## WORK ORDER
Repeat word for word the opening stretch of the entries, from the first line through the line containing "often well-motivated: libraries".

## INFORMATION PROVIDED

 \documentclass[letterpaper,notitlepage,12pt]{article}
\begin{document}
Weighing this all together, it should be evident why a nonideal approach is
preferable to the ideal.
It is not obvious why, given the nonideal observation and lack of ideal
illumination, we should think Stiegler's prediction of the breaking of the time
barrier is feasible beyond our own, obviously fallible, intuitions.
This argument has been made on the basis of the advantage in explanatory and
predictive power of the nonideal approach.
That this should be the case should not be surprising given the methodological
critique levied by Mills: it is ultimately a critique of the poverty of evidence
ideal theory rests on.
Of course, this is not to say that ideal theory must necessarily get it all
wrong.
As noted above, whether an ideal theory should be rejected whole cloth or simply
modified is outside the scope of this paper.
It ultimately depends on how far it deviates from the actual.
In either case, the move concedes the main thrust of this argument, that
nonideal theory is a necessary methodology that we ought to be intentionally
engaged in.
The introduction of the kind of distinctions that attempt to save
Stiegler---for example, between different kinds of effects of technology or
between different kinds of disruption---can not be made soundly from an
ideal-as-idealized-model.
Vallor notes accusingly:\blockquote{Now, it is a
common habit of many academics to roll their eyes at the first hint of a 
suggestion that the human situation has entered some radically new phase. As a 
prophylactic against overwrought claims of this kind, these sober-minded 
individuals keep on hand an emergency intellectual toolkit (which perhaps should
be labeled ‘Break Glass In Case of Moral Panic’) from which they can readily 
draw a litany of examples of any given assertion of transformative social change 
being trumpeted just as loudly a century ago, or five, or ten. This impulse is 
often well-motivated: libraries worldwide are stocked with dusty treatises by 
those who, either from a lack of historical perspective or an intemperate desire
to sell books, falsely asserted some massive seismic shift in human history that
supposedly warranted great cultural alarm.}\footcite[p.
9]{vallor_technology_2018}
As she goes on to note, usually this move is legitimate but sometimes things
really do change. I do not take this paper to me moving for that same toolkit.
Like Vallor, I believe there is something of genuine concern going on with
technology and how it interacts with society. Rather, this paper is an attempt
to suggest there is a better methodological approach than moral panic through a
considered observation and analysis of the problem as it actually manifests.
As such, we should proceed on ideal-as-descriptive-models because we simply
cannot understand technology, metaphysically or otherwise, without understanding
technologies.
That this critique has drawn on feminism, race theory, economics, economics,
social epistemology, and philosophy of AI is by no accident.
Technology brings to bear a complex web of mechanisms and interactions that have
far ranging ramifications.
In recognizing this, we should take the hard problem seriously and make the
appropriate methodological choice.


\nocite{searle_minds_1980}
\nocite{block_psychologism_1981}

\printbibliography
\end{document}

## SOLVED PROBLEM
 \documentclass[letterpaper,notitlepage,12pt]{article}
\begin{document}
Weighing this all together, it should be evident why a nonideal approach is
preferable to the ideal.
It is not obvious why, given the nonideal observation and lack of ideal
illumination, we should think Stiegler's prediction of the breaking of the time
barrier is feasible beyond our own, obviously fallible, intuitions.
This argument has been made on the basis of the advantage in explanatory and
predictive power of the nonideal approach.
That this should be the case should not be surprising given the methodological
critique levied by Mills: it is ultimately a critique of the poverty of evidence
ideal theory rests on.
Of course, this is not to say that ideal theory must necessarily get it all
wrong.
As noted above, whether an ideal theory should be rejected whole cloth or simply
modified is outside the scope of this paper.
It ultimately depends on how far it deviates from the actual.
In either case, the move concedes the main thrust of this argument, that
nonideal theory is a necessary methodology that we ought to be intentionally
engaged in.
The introduction of the kind of distinctions that attempt to save
Stiegler---for example, between different kinds of effects of technology or
between different kinds of disruption---can not be made soundly from an
ideal-as-idealized-model.
Vallor notes accusingly:\blockquote{Now, it is a
common habit of many academics to roll their eyes at the first hint of a 
suggestion that the human situation has entered some radically new phase. As a 
prophylactic against overwrought claims of this kind, these sober-minded 
individuals keep on hand an emergency intellectual toolkit (which perhaps should
be labeled ‘Break Glass In Case of Moral Panic’) from which they can readily 
draw a litany of examples of any given assertion of transformative social change 
being trumpeted just as loudly a century ago, or five, or ten. This impulse is 
often well-motivated: libraries worldwide are stocked with dusty treatises by 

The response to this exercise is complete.